Il s’abstint d’en raconter davantage. Quand bien même, “Sven” s’était radouci et prenait confiance au fur et à mesure des minutes qui défilaient en leur compagnie. Calvin ne s’attendait pas à avoir un point commun avec le nouveau :

— Moi aussi, dit-il, on m’a enfermé…

— J’te mentirai pas, confia Nours dans un sourire circonspect, la réhabilitation est pas facile.

Les discussions reprirent autour du feu. Daniel demanda à Marylou comment s’était déroulé la matinée. Alma but ses paroles. Un bon lot de banalités, en somme. Nounours et “Sven” se focalisèrent sur cette connexion qui venait de s’effectuer entre eux. Un lien invisible, construit sur la compassion. Entre prisonniers, ils se comprenaient.

— Il nous reste de quoi grailler ? rouspéta Daniel. J’ai pas encore mangé.

— Désolée, déclara Marylou, j’ai filé mon sandwich au p’tit.

Les joues de ce dernier rosirent.

— Je peux aller t’en acheter un, si tu veux, suggéra-t-il penaud.

Daniel lui prêta une attention toute particulière.

— Avec… de l’argent ? demanda-t-il les yeux ronds comme des soucoupes.

Le nouveau acquiesça et enfourna sa main dans une des poches de son pantalon.

— J’ai gagné un peu d’argent, ce matin, en restant avec Marylou, expliqua-t-il.

Celle-ci renâcla :

— Faut ire qu’un chien, ça aide pas mal.

Calvin plaqua sa main contre le bras de “Sven” avant qu’il ne sorte sa monnaie. On était au terrain-vague, après tout. Il en fallait peu, pour être riche.
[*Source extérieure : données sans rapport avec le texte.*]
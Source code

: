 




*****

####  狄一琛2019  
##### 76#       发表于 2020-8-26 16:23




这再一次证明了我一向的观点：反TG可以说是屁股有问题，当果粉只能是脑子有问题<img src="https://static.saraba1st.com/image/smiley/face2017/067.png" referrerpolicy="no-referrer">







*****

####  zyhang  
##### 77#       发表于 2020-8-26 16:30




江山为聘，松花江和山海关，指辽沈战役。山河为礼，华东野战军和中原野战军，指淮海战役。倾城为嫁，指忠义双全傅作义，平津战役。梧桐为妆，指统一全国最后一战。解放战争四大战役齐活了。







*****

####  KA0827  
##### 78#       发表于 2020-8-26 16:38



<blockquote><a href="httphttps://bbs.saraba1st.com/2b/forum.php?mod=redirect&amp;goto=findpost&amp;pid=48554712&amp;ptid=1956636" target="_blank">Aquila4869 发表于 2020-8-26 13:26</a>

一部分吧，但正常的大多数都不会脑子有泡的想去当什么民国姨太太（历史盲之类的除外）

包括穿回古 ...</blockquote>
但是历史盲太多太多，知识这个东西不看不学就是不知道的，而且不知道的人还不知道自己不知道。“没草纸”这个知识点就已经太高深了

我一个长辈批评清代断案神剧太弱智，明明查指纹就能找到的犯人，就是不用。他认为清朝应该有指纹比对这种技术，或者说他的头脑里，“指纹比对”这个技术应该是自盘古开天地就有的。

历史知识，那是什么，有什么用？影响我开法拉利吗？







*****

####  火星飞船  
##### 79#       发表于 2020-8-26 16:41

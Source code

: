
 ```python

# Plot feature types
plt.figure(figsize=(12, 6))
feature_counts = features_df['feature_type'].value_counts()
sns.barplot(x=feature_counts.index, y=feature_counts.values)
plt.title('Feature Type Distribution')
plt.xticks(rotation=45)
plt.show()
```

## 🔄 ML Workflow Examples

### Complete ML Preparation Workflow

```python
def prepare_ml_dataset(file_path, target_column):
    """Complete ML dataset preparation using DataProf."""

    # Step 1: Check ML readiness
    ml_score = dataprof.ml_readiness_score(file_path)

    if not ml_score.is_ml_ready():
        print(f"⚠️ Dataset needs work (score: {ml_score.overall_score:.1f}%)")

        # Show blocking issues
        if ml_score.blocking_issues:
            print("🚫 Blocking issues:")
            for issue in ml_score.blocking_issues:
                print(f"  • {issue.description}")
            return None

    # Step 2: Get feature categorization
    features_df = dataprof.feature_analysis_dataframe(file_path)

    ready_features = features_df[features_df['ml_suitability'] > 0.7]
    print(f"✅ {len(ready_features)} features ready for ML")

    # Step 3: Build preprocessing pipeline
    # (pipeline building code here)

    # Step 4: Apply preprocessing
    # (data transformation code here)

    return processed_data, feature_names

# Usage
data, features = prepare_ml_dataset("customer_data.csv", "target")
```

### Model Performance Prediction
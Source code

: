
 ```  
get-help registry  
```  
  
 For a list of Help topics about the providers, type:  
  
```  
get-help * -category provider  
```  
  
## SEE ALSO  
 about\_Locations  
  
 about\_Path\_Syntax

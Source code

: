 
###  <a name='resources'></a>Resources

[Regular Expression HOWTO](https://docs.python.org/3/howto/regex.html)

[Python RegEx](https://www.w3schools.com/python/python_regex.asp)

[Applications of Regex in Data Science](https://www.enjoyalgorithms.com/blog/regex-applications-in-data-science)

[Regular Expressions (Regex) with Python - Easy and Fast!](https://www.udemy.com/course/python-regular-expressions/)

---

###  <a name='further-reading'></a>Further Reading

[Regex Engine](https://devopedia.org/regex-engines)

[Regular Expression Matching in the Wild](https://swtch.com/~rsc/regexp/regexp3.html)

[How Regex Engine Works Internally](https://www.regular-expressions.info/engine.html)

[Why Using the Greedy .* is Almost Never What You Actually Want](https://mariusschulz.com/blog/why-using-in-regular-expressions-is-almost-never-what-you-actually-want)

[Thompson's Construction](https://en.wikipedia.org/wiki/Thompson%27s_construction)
D’autres s’étaient déjà fait agressés pour trois sous et un bouton de culotte. “Sven” méritait un meilleur traitement.

— Si ça te dérange pas, proposa-t-il, je vais venir avec toi. Y a des commerçants que je connais qui te fileront peut-être un bonnet, des gants, tout ça…

Pour la première fois depuis son arrivée à Monroe, “Sven” esquissa un véritable sourire. Avec la montagne comme protecteur, Jedefray et Sven ne feraient pas le poids.